Larry Gagnon wrote:
On Sat, 16 Jul 2005 00:30:33 +0000, RadioGuy wrote:
Howdy:
Its been a common practice with me to finish the aluminum surface of a
chassis or box with an immersion into a caustic solution followed with a
coating of clear acrylic spray---I like the satin finish it produces. I
normally use lye that I regularly found on the shelves of our neighborhood
hardware stores. However, I've been having a harder time of finding the
flaked lye that I have used over the years for that purpose. I have used
'Lewis Red Devil Lye' that I found at Ace Hardware.
[snip]
Am I correct in understanding that TSP, also called Sugar Soap (the stuff
used by many to wash walls before painting) is essentially mostly lye? If
so that is quite a cheap source you might want to consider.

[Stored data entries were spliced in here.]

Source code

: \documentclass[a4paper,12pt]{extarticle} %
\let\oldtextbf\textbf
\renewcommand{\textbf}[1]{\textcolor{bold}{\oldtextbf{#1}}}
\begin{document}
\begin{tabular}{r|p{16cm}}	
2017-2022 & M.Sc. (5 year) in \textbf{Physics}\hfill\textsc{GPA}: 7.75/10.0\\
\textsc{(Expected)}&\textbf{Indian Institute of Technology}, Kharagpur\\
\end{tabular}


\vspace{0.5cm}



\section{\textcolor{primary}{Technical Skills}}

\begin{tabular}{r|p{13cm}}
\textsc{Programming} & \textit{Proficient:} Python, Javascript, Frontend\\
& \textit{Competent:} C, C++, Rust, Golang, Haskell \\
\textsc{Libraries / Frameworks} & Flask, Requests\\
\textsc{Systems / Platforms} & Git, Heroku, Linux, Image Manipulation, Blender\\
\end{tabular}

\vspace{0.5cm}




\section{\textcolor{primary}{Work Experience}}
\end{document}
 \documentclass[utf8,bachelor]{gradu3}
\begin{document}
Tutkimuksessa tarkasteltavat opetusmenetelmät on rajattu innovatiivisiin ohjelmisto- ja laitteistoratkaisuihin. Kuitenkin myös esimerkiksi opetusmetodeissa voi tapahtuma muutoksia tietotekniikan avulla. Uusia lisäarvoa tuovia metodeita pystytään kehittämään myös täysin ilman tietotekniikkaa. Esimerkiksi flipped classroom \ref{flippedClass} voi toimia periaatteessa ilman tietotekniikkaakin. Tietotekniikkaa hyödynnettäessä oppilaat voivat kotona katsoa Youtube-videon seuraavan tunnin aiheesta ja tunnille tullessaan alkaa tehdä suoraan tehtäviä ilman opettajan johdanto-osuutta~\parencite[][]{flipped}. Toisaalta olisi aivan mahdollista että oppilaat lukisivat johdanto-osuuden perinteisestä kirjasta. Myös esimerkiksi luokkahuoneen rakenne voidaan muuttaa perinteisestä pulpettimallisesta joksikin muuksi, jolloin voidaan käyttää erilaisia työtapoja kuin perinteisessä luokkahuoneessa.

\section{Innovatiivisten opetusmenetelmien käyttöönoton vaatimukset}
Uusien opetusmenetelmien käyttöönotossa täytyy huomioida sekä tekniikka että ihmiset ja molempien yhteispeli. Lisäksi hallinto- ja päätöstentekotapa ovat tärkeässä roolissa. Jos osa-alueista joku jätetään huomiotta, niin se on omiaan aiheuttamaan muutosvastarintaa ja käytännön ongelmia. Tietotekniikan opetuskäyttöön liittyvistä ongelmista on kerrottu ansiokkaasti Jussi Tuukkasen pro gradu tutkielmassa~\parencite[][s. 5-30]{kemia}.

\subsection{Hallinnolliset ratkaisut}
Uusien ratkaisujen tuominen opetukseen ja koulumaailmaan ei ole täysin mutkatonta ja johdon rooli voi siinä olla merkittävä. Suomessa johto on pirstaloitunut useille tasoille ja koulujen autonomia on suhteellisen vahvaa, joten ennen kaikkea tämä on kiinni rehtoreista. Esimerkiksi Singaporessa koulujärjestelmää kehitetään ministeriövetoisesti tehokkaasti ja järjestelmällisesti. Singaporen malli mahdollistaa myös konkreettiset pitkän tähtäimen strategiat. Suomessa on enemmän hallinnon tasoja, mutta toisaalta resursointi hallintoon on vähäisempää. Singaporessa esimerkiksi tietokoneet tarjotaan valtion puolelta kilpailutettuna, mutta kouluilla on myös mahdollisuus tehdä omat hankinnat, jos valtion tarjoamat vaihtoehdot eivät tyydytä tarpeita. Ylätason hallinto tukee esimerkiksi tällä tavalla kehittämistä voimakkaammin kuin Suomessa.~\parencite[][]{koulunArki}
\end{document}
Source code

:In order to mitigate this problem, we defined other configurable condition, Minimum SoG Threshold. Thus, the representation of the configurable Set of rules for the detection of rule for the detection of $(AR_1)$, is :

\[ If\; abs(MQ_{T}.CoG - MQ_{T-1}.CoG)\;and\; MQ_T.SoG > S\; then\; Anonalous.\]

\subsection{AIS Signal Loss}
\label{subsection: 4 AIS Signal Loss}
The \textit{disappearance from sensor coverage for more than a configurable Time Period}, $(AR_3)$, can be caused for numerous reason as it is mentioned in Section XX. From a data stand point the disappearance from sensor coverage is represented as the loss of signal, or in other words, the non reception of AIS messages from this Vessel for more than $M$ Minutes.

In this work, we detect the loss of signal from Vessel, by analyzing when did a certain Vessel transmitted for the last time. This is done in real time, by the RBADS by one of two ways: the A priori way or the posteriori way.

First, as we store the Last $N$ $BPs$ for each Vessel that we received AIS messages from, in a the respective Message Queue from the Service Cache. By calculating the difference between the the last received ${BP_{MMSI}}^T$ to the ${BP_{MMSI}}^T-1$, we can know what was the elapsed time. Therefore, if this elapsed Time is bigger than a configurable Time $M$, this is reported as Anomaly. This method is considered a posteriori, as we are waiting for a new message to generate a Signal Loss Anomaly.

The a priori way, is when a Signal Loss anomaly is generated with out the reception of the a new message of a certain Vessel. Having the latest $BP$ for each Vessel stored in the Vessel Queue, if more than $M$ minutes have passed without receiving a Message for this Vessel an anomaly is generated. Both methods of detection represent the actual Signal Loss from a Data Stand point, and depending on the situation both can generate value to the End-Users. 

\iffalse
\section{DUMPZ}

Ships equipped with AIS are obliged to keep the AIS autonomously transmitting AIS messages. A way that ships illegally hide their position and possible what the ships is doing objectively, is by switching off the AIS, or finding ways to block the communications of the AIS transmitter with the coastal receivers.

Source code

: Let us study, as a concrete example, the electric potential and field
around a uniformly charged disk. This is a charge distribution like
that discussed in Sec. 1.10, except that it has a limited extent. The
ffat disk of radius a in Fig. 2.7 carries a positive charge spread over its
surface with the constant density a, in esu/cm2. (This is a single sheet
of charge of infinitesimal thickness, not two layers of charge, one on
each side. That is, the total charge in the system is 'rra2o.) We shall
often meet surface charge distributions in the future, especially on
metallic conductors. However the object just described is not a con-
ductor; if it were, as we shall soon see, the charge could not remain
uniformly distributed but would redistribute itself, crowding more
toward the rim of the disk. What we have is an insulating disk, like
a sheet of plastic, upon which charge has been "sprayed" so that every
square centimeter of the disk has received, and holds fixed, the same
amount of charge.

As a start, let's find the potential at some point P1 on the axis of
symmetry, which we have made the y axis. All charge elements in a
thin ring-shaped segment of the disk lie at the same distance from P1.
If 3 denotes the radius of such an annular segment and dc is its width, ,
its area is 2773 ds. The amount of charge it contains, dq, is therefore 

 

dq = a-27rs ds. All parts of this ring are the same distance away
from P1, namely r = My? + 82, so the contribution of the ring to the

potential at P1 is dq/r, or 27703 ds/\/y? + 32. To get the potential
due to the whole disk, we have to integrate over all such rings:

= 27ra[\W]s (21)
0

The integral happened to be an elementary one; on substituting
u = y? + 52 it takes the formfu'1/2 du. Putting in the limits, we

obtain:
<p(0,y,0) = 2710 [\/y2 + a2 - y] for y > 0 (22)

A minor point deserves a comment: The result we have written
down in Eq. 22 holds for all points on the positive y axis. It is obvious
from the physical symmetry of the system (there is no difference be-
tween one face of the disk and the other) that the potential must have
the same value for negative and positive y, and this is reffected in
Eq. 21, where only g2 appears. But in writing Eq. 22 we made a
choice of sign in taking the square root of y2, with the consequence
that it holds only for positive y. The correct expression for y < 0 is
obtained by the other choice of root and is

TSP is Tri-Sodium Phosphate; lye is Sodium Hydroxide. They're different
compounds with different properties.
Sodium Hydroxide is incredibly nasty if mishandled: the human body does not
handle strong bases well, and Sodium Hydroxide eats flesh with terrible
avidity. It's really, really easy to lose meat or an eye to a drop or three
in the wrong place. I wear long gloves, a plastic apron, a long-sleeved
shirt, goggles _and_ a face shield whenever I have to work with it.
TSP, while much less nasty, is still nothing to play with. Google for the
Material Safety Datasheets (MSDS) on both.
--
Before long, Microsoft will attempt to patent the alphabet (hoping we'll
have to pay royalties to use our keyboards and keep their stock solid).